There are several types of laser levels in the market, but we are going to focus on the three basic laser levels most often used in the construction industry. These are the dot lasers, line level lasers, and rotary level lasers.
This is the simplest type of laser level available. This type of laser level projects a single pinpoint or dot on a surface to serve as a reference point. Some dot lasers can project as much as five beams all at once. You can use this tool in laying out interior walls, pipes, and electrical outlets and wirings. It is also known as a plumb laser as it works like an old school, albeit trusty, plumb bob.
Laser Line Level
Laser line levels project two lines: horizontal and vertical. You can project a single vertical or horizontal line at a time, or you can project these two lines together to make up a cross-line. These tools combine the accuracy of a spirit level with the practicality of a plumb bob.
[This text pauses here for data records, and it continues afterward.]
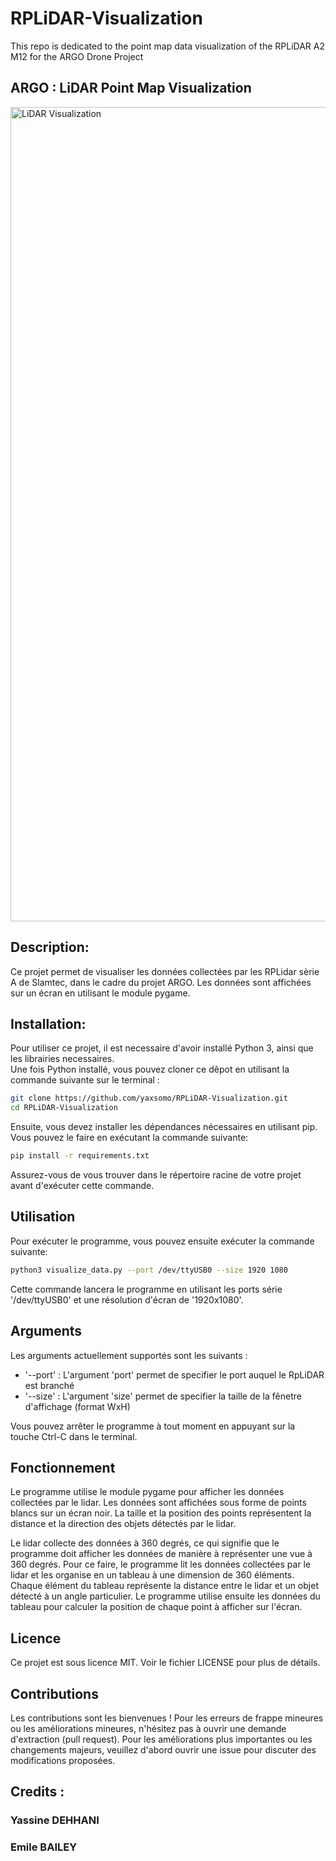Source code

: # RPLiDAR-Visualization
This repo is dedicated to the point map data visualization of the RPLiDAR A2 M12 for the ARGO Drone Project

## ARGO : LiDAR Point Map Visualization

<img width="1303" alt="LiDAR Visualization" src="https://user-images.githubusercontent.com/71334330/230931038-665c2b24-5cbb-462d-8b02-fdd2a36fcebf.png">


## Description:
Ce projet permet de visualiser les données collectées par les RPLidar sèrie A de Slamtec, dans le cadre du projet ARGO. Les données sont affichées sur un écran en utilisant le module pygame.

## Installation:

Pour utiliser ce projet, il est necessaire d'avoir installé Python 3, ainsi que les librairies necessaires. <br>
Une fois Python installé, vous pouvez cloner ce dêpot en utilisant la commande suivante sur le terminal : <br>

```bash
git clone https://github.com/yaxsomo/RPLiDAR-Visualization.git
cd RPLiDAR-Visualization
```

Ensuite, vous devez installer les dépendances nécessaires en utilisant pip. Vous pouvez le faire en exécutant la commande suivante: <br>

```bash
pip install -r requirements.txt
```

Assurez-vous de vous trouver dans le répertoire racine de votre projet avant d'exécuter cette commande.


## Utilisation

Pour exécuter le programme, vous pouvez ensuite exécuter la commande suivante: <br>

```bash
python3 visualize_data.py --port /dev/ttyUSB0 --size 1920 1080
```

Cette commande lancera le programme en utilisant les ports série '/dev/ttyUSB0' et une résolution d'écran de '1920x1080'.


## Arguments

Les arguments actuellement supportés sont les suivants : <br>

- '--port' : L'argument 'port' permet de specifier le port auquel le RpLiDAR est branché <br>
- '--size' : L'argument 'size' permet de specifier la taille de la fênetre d'affichage (format WxH) <br>

Vous pouvez arrêter le programme à tout moment en appuyant sur la touche Ctrl-C dans le terminal.

## Fonctionnement

Le programme utilise le module pygame pour afficher les données collectées par le lidar. Les données sont affichées sous forme de points blancs sur un écran noir. La taille et la position des points représentent la distance et la direction des objets détectés par le lidar. 

Le lidar collecte des données à 360 degrés, ce qui signifie que le programme doit afficher les données de manière à représenter une vue à 360 degrés. Pour ce faire, le programme lit les données collectées par le lidar et les organise en un tableau à une dimension de 360 éléments. Chaque élément du tableau représente la distance entre le lidar et un objet détecté à un angle particulier. Le programme utilise ensuite les données du tableau pour calculer la position de chaque point à afficher sur l'écran.

## Licence

Ce projet est sous licence MIT. Voir le fichier LICENSE pour plus de détails.

## Contributions

Les contributions sont les bienvenues ! Pour les erreurs de frappe mineures ou les améliorations mineures, n'hésitez pas à ouvrir une demande d'extraction (pull request). Pour les améliorations plus importantes ou les changements majeurs, veuillez d'abord ouvrir une issue pour discuter des modifications proposées.

## Credits : 

### Yassine DEHHANI
### Emile BAILEY
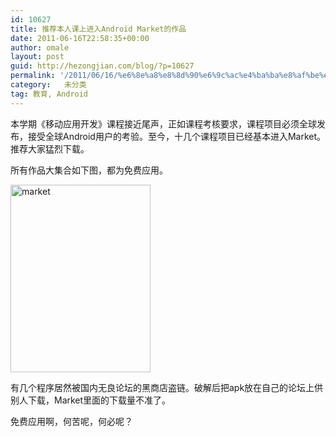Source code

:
 ```yaml
---
id: 10627
title: 推荐本人课上进入Android Market的作品
date: 2011-06-16T22:58:35+00:00
author: omale
layout: post
guid: http://hezongjian.com/blog/?p=10627
permalink: '/2011/06/16/%e6%8e%a8%e8%8d%90%e6%9c%ac%e4%ba%ba%e8%af%be%e4%b8%8a%e8%bf%9b%e5%85%a5android-market%e7%9a%84%e4%bd%9c%e5%93%81/'
category:   未分类
tag: 教育, Android
---
```

本学期《移动应用开发》课程接近尾声，正如课程考核要求，课程项目必须全球发布，接受全球Android用户的考验。至今，十几个课程项目已经基本进入Market。推荐大家猛烈下载。

所有作品大集合如下图，都为免费应用。

[<img class="aligncenter size-medium wp-image-10628" height="300" src="/uploads/2011/06/market-224x300.png" title="market" width="224"  />](/uploads/2011/06/market.png)

有几个程序居然被国内无良论坛的黑商店盗链。破解后把apk放在自己的论坛上供别人下载，Market里面的下载量不准了。

免费应用啊，何苦呢，何必呢？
They are often used indoors and can be set on a table or mounted on a tripod or step ladder for easy, hands-free operation.
Laser line levels are often used in cabinetry, as well as in construction. Many laser line levels feature a self-leveling mechanism that prevents errors and maintains accuracy. Apart from vertical and horizontal lines, some laser line levels are also built to project laser pinpoint beams. You don’t have to buy a separate dot laser thanks to these laser line levels.
(Note that this article focuses on laser line levels. We’ll discuss rotary levels later on.)
Rotary Laser Levels
Rotary laser levels, which are larger than laser line levels or dot levels, are typically mounted on tripods similar to those used by surveyors. Unlike laser line levels, rotary levels spin repeatedly while producing multiple laser beams.
Rotary lasers are often used indoors where the laser beam can be projected on walls. But it can also be used outdoors provided that you bring a laser receiver.